# Religiøs Kult Estate, Scotland - Sept 15



## Stussy (May 8, 2016)

I haven't posted for a while, been pretty busy with Euro explores and finding new explores (more to come), but realised I hadn't posted this lovely little location from last year.

The pics are from my first visit and a couple visits with friends I took here. The site is a very strange place, the images I am posting are from what I have called the main Cottage, a lovely hand built chapel (by the former resident)and the Garden Room.

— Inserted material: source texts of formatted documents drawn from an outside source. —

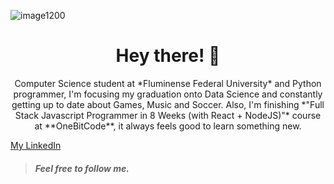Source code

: ![image1200](https://user-images.githubusercontent.com/43455579/109074955-3d189700-76d7-11eb-8661-7f4a7d433833.jpeg)

<h1 align="center">Hey there! 🤘</h1>


<p align="center">Computer Science student at *Fluminense Federal University* and Python programmer, I'm focusing my graduation onto Data Science and constantly getting up to date about Games, Music and Soccer.
Also, I'm finishing *"Full Stack Javascript Programmer in 8 Weeks (with React + NodeJS)"* course at **OneBitCode**, it always feels good to learn something new.</p>

[My LinkedIn](https://www.linkedin.com/in/felipe-henrique-peixoto-neto-459735202/)
> ##### Feel free to follow me. 


<!--
**Felipeixotont/Felipeixotont** is a ✨ _special_ ✨ repository because its `README.md` (this file) appears on your GitHub profile.


- 🔭 I’m currently working on ...
- 🌱 I’m currently learning ...
- 👯 I’m looking to collaborate on ...
- 🤔 I’m looking for help with ...
- 💬 Ask me about ...
- 📫 How to reach me: ...
- 😄 Pronouns: ...
- ⚡ Fun fact: ...
-->
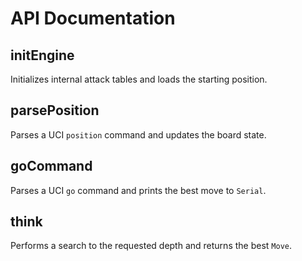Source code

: # API Documentation

## initEngine
Initializes internal attack tables and loads the starting position.

## parsePosition
Parses a UCI `position` command and updates the board state.

## goCommand
Parses a UCI `go` command and prints the best move to `Serial`.

## think
Performs a search to the requested depth and returns the best `Move`.
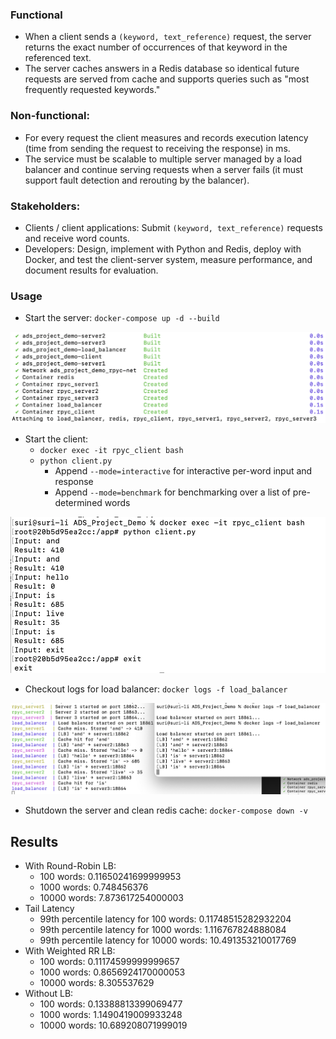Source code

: ### Functional
- When a client sends a `(keyword, text_reference)` request, the server returns the exact number of occurrences of that keyword in the referenced text.
- The server caches answers in a Redis database so identical future requests are served from cache and supports queries such as "most frequently requested keywords."

### Non-functional:
- For every request the client measures and records execution latency (time from sending the request to receiving the response) in ms.
- The service must be scalable to multiple server managed by a load balancer and continue serving requests when a server fails (it must support fault detection and rerouting by the balancer).

### Stakeholders:
- Clients / client applications: Submit `(keyword, text_reference)` requests and receive word counts.
- Developers: Design, implement with Python and Redis, deploy with Docker, and test the client-server system, measure performance, and document results for evaluation.


### Usage
- Start the server: `docker-compose up -d --build`

![alt text](image.png)

- Start the client: 
    - `docker exec -it rpyc_client bash`
    - `python client.py`
      - Append `--mode=interactive` for interactive per-word input and response
      - Append `--mode=benchmark` for benchmarking over a list of pre-determined words

![alt text](image-1.png)

- Checkout logs for load balancer: `docker logs -f load_balancer`

![alt text](image-2.png)

- Shutdown the server and clean redis cache: `docker-compose down -v`

## Results

- With Round-Robin LB: 
  - 100 words: 0.11650241699999953
  - 1000 words: 0.748456376
  - 10000 words: 7.873617254000003
- Tail Latency
  - 99th percentile latency for 100 words: 0.11748515282932204
  - 99th percentile latency for 1000 words: 1.116767824888084
  - 99th percentile latency for 10000 words: 10.491353210017769
- With Weighted RR LB:
  - 100 words: 0.11174599999999657
  - 1000 words: 0.8656924170000053
  - 10000 words: 8.305537629
- Without LB:
  - 100 words: 0.13388813399069477
  - 1000 words: 1.1490419009933248
  - 10000 words: 10.689208071999019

Hope you enjoy this place as much as I do!

The Cottage.


























The Chapel














The Garden Room

From my first visit.














Revisit



















If you made it this far, thanks for looking!​


----------



## UrbanX (May 8, 2016)

Stunning photos of what looks a really strange place. 
Love it, thank you so much for sharing


----------



## Sam Haltin (May 8, 2016)

Superb photographs. I don't think it was a cult cottage, it looks like the folks were deep in their religion. I like the photos of the family members, looks like they go way back to the 1890s. I noticed a spectacle box with Duncan & Todd on it, so the opticians have been going for a long time as well.


----------



## HughieD (May 8, 2016)

That is a sensationally good location and absolutely fab pictures...


----------



## Vertigo Rod (May 9, 2016)

Absolutely fantastic set of photos. Superb location. Thank you for sharing & looking forward to seeing your Euro explores!


----------



## smiler (May 9, 2016)

That's a bit special Stussy, I loved it, Thanks


----------



## Stussy (May 9, 2016)

Hugh Jorgan said:


> Superb photographs. I don't think it was a cult cottage, it looks like the folks were deep in their religion. I like the photos of the family members, looks like they go way back to the 1890s. I noticed a spectacle box with Duncan & Todd on it, so the opticians have been going for a long time as well.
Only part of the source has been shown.